*Work required*: Return every line below exactly, without dropping any.

*Source information*:
:::::
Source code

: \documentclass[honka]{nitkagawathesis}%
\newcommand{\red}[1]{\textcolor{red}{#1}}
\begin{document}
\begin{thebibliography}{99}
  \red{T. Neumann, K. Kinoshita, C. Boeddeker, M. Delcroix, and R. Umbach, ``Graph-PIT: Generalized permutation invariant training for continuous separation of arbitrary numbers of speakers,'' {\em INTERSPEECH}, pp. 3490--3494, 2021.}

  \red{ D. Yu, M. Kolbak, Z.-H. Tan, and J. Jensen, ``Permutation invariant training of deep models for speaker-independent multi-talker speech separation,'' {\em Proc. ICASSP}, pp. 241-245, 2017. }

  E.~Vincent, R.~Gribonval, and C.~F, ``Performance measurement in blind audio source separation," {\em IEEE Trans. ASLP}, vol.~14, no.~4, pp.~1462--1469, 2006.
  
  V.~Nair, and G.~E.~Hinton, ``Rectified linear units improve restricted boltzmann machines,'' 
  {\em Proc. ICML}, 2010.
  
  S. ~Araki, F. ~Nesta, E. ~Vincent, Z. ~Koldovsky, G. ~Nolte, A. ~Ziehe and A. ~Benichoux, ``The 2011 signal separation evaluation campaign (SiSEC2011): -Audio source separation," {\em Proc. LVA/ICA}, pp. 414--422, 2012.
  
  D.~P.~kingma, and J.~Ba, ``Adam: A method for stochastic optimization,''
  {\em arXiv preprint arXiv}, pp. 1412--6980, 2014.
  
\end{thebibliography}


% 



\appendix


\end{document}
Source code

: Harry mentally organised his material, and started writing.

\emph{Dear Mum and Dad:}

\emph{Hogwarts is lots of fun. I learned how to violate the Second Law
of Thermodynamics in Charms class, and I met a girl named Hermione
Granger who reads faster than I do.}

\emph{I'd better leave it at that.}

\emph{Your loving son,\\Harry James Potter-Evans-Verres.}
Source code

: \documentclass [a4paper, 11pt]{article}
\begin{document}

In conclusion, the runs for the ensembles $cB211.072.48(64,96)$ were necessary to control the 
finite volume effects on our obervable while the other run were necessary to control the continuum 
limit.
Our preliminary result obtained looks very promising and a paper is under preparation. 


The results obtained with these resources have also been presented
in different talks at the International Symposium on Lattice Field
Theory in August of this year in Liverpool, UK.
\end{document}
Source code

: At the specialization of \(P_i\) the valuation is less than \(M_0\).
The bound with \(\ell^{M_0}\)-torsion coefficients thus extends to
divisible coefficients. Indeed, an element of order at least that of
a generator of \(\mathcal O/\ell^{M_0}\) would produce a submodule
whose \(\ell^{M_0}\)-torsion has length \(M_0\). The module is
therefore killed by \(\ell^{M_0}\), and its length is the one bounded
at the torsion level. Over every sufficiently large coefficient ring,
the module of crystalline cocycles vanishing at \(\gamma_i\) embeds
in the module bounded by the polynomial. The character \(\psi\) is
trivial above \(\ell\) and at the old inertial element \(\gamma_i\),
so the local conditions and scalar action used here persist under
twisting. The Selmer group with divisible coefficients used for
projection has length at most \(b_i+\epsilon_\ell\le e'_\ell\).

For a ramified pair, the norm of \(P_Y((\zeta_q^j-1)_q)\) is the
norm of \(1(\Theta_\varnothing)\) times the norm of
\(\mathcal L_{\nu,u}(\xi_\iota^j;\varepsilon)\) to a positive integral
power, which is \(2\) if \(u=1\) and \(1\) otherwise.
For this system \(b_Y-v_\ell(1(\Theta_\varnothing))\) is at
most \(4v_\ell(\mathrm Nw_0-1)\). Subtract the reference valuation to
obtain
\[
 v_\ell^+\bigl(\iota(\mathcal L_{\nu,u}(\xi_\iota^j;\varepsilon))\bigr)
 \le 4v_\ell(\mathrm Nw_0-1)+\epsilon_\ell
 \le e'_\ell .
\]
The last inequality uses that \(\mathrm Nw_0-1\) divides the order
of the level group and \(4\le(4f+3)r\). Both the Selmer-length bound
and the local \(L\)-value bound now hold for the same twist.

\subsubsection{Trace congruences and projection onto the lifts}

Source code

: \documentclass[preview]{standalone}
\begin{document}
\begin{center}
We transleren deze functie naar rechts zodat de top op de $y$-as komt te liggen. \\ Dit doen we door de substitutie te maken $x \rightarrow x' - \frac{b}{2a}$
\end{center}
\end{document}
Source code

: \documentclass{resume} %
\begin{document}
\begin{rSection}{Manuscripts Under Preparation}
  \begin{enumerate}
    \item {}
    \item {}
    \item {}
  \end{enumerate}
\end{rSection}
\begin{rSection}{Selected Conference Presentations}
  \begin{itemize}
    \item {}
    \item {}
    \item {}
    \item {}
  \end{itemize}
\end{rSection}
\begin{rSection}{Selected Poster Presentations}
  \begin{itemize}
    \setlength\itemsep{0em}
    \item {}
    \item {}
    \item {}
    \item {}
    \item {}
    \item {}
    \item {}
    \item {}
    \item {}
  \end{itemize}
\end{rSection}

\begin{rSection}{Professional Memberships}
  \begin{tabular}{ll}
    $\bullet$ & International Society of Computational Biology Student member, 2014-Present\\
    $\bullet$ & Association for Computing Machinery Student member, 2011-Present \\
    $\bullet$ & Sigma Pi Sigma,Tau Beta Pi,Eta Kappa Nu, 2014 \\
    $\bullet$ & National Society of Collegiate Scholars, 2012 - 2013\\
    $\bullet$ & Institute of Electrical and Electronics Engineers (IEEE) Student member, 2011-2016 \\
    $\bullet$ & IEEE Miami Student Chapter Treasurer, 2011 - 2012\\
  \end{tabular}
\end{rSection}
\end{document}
:::::
*Problem solution*:
Source code

: \documentclass[honka]{nitkagawathesis}%
\newcommand{\red}[1]{\textcolor{red}{#1}}
\begin{document}
\begin{thebibliography}{99}
  \red{T. Neumann, K. Kinoshita, C. Boeddeker, M. Delcroix, and R. Umbach, ``Graph-PIT: Generalized permutation invariant training for continuous separation of arbitrary numbers of speakers,'' {\em INTERSPEECH}, pp. 3490--3494, 2021.}

  \red{ D. Yu, M. Kolbak, Z.-H. Tan, and J. Jensen, ``Permutation invariant training of deep models for speaker-independent multi-talker speech separation,'' {\em Proc. ICASSP}, pp. 241-245, 2017. }

  E.~Vincent, R.~Gribonval, and C.~F, ``Performance measurement in blind audio source separation," {\em IEEE Trans. ASLP}, vol.~14, no.~4, pp.~1462--1469, 2006.
  
  V.~Nair, and G.~E.~Hinton, ``Rectified linear units improve restricted boltzmann machines,'' 
  {\em Proc. ICML}, 2010.
  
  S. ~Araki, F. ~Nesta, E. ~Vincent, Z. ~Koldovsky, G. ~Nolte, A. ~Ziehe and A. ~Benichoux, ``The 2011 signal separation evaluation campaign (SiSEC2011): -Audio source separation," {\em Proc. LVA/ICA}, pp. 414--422, 2012.
  
  D.~P.~kingma, and J.~Ba, ``Adam: A method for stochastic optimization,''
  {\em arXiv preprint arXiv}, pp. 1412--6980, 2014.
  
\end{thebibliography}


% 



\appendix


\end{document}
Source code

: Harry mentally organised his material, and started writing.

\emph{Dear Mum and Dad:}

\emph{Hogwarts is lots of fun. I learned how to violate the Second Law
of Thermodynamics in Charms class, and I met a girl named Hermione
Granger who reads faster than I do.}

\emph{I'd better leave it at that.}

\emph{Your loving son,\\Harry James Potter-Evans-Verres.}
Source code

: \documentclass [a4paper, 11pt]{article}
\begin{document}

In conclusion, the runs for the ensembles $cB211.072.48(64,96)$ were necessary to control the 
finite volume effects on our obervable while the other run were necessary to control the continuum 
limit.
Our preliminary result obtained looks very promising and a paper is under preparation. 


The results obtained with these resources have also been presented
in different talks at the International Symposium on Lattice Field
Theory in August of this year in Liverpool, UK.
\end{document}
Source code

: At the specialization of \(P_i\) the valuation is less than \(M_0\).
The bound with \(\ell^{M_0}\)-torsion coefficients thus extends to
divisible coefficients. Indeed, an element of order at least that of
a generator of \(\mathcal O/\ell^{M_0}\) would produce a submodule
whose \(\ell^{M_0}\)-torsion has length \(M_0\). The module is
therefore killed by \(\ell^{M_0}\), and its length is the one bounded
at the torsion level. Over every sufficiently large coefficient ring,
the module of crystalline cocycles vanishing at \(\gamma_i\) embeds
in the module bounded by the polynomial. The character \(\psi\) is
trivial above \(\ell\) and at the old inertial element \(\gamma_i\),
so the local conditions and scalar action used here persist under
twisting. The Selmer group with divisible coefficients used for
projection has length at most \(b_i+\epsilon_\ell\le e'_\ell\).

For a ramified pair, the norm of \(P_Y((\zeta_q^j-1)_q)\) is the
norm of \(1(\Theta_\varnothing)\) times the norm of
\(\mathcal L_{\nu,u}(\xi_\iota^j;\varepsilon)\) to a positive integral
power, which is \(2\) if \(u=1\) and \(1\) otherwise.
For this system \(b_Y-v_\ell(1(\Theta_\varnothing))\) is at
most \(4v_\ell(\mathrm Nw_0-1)\). Subtract the reference valuation to
obtain
\[
 v_\ell^+\bigl(\iota(\mathcal L_{\nu,u}(\xi_\iota^j;\varepsilon))\bigr)
 \le 4v_\ell(\mathrm Nw_0-1)+\epsilon_\ell
 \le e'_\ell .
\]
The last inequality uses that \(\mathrm Nw_0-1\) divides the order
of the level group and \(4\le(4f+3)r\). Both the Selmer-length bound
and the local \(L\)-value bound now hold for the same twist.

\subsubsection{Trace congruences and projection onto the lifts}

Source code

: \documentclass[preview]{standalone}
\begin{document}
\begin{center}
We transleren deze functie naar rechts zodat de top op de $y$-as komt te liggen. \\ Dit doen we door de substitutie te maken $x \rightarrow x' - \frac{b}{2a}$
\end{center}
\end{document}
Source code

: \documentclass{resume} %
\begin{document}
\begin{rSection}{Manuscripts Under Preparation}
  \begin{enumerate}
    \item {}
    \item {}
    \item {}
  \end{enumerate}
\end{rSection}
\begin{rSection}{Selected Conference Presentations}
  \begin{itemize}
    \item {}
    \item {}
    \item {}
    \item {}
  \end{itemize}
\end{rSection}
\begin{rSection}{Selected Poster Presentations}
  \begin{itemize}
    \setlength\itemsep{0em}
    \item {}
    \item {}
    \item {}
    \item {}
    \item {}
    \item {}
    \item {}
    \item {}
    \item {}
  \end{itemize}
\end{rSection}

\begin{rSection}{Professional Memberships}
  \begin{tabular}{ll}
    $\bullet$ & International Society of Computational Biology Student member, 2014-Present\\
    $\bullet$ & Association for Computing Machinery Student member, 2011-Present \\
    $\bullet$ & Sigma Pi Sigma,Tau Beta Pi,Eta Kappa Nu, 2014 \\
    $\bullet$ & National Society of Collegiate Scholars, 2012 - 2013\\
    $\bullet$ & Institute of Electrical and Electronics Engineers (IEEE) Student member, 2011-2016 \\
    $\bullet$ & IEEE Miami Student Chapter Treasurer, 2011 - 2012\\
  \end{tabular}
\end{rSection}
\end{document}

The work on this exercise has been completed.